The two become fast friends, and James begins to develop feelings for Eve, but being shy and awkward is unable to articulate them. Eve also has feelings for James, which she can only articulate through song (and he's not always sharp enough to get the point), but finds herself also drawn to a bad boy musician she needs to help her get her demo tape the attention it needs to ignite her career.  Together, Eve and James form a band with Cassie, an aspiring songwriter that James is teaching to play guitar.  They sing, they dance, they contemplate deep questions as they float through life - but Eve has a dream to become a world renowned musician, and begins to realize that perhaps the small time doodlings of her current life might not be enough.

It's all very loose, its structure almost free form and secondary to its music, which takes center stage. Murdoch, of the band Belle & Sebastian, directs with a naturalistic, easy going style that brings to mind Jacques Demy and the French New Wave. He is completely unconcerned with telling a traditional narrative, and there's nothing wrong with that at all. The songs are a bit too on-the-nose at times, their descriptions of the action seem less inspired than when the characters allow their minds to wander. But there is a certain naturalist quality here that is hard to resist. The film looks the best when it switches into the 16mm films shot by James, and it almost made me wish the entire film had been shot like that. Those 16mm segments are the most visually inspired pieces of the entire film.

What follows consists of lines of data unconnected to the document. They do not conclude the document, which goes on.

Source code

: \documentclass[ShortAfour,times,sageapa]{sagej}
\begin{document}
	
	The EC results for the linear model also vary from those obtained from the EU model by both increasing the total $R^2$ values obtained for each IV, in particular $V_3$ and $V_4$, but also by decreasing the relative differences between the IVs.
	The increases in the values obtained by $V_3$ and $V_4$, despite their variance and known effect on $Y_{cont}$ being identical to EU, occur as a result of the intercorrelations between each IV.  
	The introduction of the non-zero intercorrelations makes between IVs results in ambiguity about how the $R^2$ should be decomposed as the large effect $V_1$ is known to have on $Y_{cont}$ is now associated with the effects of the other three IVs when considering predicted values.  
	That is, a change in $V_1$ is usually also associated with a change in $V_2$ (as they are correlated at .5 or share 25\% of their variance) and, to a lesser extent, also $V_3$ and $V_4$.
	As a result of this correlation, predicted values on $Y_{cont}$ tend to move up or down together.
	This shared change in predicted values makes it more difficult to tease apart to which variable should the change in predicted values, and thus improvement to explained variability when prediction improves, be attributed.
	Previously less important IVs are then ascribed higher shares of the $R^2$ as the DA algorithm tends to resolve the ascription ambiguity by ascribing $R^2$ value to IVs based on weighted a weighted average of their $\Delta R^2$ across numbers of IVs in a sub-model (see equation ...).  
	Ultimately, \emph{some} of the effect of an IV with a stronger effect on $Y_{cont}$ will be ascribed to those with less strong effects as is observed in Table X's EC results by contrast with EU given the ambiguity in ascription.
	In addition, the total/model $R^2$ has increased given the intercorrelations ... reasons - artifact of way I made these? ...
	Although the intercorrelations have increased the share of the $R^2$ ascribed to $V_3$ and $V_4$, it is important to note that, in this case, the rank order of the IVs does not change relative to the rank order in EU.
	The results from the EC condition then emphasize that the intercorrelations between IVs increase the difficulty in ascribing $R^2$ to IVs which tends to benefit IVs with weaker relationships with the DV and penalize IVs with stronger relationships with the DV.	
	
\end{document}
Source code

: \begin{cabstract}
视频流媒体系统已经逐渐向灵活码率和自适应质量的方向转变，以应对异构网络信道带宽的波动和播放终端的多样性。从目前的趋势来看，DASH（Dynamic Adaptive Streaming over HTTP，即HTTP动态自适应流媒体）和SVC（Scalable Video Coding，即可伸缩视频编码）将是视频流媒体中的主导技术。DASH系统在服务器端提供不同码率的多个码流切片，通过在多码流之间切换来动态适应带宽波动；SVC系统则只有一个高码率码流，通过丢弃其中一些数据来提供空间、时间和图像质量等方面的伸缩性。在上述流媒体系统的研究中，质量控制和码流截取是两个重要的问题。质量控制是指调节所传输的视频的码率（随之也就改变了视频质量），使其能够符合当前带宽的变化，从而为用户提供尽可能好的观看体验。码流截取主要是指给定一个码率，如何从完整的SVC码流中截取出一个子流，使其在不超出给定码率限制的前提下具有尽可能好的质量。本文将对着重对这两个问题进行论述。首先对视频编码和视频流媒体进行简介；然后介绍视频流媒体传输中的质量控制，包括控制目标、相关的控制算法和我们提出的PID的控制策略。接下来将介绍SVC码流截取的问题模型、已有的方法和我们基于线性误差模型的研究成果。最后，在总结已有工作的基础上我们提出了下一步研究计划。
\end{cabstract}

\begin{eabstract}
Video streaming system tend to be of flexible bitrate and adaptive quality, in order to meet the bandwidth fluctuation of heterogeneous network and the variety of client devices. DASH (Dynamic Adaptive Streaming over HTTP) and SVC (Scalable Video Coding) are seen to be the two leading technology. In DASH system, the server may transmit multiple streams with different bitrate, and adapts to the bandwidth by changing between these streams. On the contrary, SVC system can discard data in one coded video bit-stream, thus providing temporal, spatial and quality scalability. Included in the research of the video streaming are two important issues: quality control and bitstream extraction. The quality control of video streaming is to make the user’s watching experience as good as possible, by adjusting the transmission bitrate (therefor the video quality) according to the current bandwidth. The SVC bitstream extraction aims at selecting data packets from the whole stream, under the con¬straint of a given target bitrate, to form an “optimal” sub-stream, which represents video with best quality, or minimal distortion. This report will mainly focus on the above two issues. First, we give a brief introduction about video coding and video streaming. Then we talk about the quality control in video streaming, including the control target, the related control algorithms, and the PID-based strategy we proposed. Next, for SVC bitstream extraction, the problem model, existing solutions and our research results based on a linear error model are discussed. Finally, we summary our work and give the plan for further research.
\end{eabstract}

I'm certain that the film will be viewed as too precious and twee in some circles, and that's fine. Movies like this aren't made for the cynical. This is a film about the cathartic power of music, and by extension, of art itself. God Help the Girl is the very embodiment of that idea. It's the kind of film that requires its audience to be on a very specific cultural wavelength to fully embrace, but its openness and heart should be enough to win over even the most jaded among us.

GRADE - ★★★ (out of four)

GOD HELP THE GIRL | Directed by Stuart Murdoch | Stars Emily Browning, Olly Alexander, Hannah Murray, Pierre Boulanger | Not Rated | Now playing in select cities.

Review | "Wetlands"

You would be hard pressed to find a coming of age film more disturbing, more disgusting, and more outrageous than David Wnendt's Wetlands. At first it seems like a put-on, a so-gross-this-can't-possibly-be-serious act of deliberate provocation. The reality, however, is somewhat more complex.

For a film about a teenage girl who's obsessed with her own hemorrhoids and bodily fluids, Wetlands is a surprisingly sincere, even moving work. Based on the controversial novel by Charlotte Roche, the movie is intentionally over the top, almost daring the audience to be offended. It wants us to recoil, and it laughs at us for doing so. But there is a lot more to Wetlands than just shock value. This is a cry for attention about a cry for attention, a movie desperate to offend about a young girl also just as desperate to be noticed. In essence, it is the movie its young protagonist would have made about herself if she could have made a movie.


To call Carla Juri's performance as Helen Memel fearless would be an understatement. She hates hygiene, she loves her hemorrhoids and the smell of her unwashed nether regions, she relishes in languid nudity, and doesn't mind exacerbating a self inflicted anal fissure if it means staying in the hospital with a male nurse that she has taken a liking to. Her relationship with her best friend is so close they often share tampons and smear each other's menstrual blood on their faces. None of this is, by any means, normal behavior. Yet for all of its graphic depravities, Wetlands is a surprisingly sincere film. Its perversions are simply the self conscious affectations of a girl desperate for attention, from her broken family, from her friends, from the man she has unexpectedly come to love. On the outside she is obsessed with sex, but as the film goes on we come to discover what she really is obsessed with is love.

I often found myself wanting to look away from the screen (I'll certainly never look at pizza the same way again), I even found myself feeling nauseous a few times, but something about Helen's story struck a chord. Her story is a universal one, maybe not in regards to her peculiar sexual proclivities, but in her ultimate desire to be loved at all costs. Wnendt cleverly conveys her often troubled mental state without judging or celebrating it. It's a fine tightrope to walk, but he ultimately sticks the landing. That delicate balance between celebration and judgement is why Wetlands works so well, and a film like Lukas Moodyson's We Are the Best never quite jells. They offer two very different visions of teen angst, but Wnendt uses Helen's antisocial nature as a kind of thematic force all its own, and that's what sets it apart.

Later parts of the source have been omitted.